## Assignment
What is the number of lines below that contain the string "these"? Give it and nothing else.

Dataset entries:
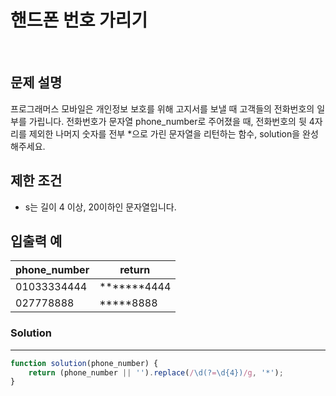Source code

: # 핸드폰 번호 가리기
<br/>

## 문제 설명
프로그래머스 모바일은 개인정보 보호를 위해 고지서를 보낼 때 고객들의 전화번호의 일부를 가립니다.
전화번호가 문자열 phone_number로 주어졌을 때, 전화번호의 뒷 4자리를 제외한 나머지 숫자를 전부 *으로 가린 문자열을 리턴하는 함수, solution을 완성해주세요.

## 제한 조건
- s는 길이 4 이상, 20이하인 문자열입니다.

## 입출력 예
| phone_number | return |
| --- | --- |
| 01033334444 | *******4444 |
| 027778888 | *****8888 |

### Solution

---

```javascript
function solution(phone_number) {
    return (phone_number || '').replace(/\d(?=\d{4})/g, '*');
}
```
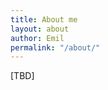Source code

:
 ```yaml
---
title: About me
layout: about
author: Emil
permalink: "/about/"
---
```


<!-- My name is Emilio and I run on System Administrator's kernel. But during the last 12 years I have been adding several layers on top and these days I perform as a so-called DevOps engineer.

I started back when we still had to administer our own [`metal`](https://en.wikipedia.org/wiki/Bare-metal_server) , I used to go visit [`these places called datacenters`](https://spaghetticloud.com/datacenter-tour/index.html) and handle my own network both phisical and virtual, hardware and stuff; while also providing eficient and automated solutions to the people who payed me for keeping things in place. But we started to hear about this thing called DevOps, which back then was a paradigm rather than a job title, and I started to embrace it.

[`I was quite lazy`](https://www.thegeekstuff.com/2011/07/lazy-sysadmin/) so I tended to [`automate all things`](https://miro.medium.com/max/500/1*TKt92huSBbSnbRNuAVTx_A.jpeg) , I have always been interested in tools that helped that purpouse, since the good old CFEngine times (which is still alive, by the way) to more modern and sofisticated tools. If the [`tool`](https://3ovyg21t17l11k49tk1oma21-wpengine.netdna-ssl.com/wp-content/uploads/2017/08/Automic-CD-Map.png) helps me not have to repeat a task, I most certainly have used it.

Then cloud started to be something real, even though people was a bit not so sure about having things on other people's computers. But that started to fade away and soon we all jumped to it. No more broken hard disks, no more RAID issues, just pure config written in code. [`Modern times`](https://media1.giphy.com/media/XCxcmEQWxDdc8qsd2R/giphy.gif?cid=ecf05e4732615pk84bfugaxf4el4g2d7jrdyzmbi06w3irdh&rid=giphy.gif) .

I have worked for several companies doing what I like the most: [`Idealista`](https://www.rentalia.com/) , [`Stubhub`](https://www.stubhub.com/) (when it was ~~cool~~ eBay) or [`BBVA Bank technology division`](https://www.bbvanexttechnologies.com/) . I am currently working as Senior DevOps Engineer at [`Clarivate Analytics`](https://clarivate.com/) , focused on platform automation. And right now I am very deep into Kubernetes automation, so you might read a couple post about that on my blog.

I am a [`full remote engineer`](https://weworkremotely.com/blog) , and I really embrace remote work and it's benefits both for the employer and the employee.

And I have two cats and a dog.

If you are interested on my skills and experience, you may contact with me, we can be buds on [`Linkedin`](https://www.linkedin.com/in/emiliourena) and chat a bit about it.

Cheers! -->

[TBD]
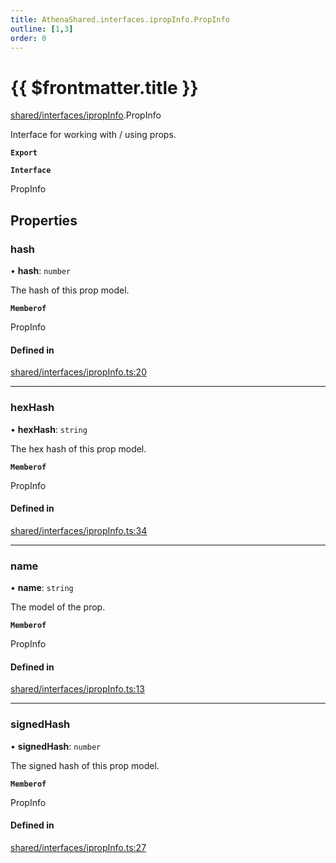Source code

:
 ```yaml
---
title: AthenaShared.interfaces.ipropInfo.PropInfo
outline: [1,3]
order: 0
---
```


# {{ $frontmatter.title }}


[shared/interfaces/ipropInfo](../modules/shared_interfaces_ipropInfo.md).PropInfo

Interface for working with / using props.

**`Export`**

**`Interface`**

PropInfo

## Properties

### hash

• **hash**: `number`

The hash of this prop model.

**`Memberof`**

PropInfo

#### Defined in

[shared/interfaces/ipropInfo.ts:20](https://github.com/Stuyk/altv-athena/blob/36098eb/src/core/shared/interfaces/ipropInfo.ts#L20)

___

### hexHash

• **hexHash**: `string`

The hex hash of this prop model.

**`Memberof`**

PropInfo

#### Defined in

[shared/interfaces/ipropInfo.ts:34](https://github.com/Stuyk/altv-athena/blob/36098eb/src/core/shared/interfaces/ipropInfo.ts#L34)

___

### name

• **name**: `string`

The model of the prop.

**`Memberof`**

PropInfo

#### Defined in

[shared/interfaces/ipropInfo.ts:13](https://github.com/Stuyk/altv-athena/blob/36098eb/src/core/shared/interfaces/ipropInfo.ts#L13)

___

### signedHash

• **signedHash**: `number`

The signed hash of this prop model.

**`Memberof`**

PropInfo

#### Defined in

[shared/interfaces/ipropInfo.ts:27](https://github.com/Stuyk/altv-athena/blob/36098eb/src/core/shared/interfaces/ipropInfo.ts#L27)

## Expected output
2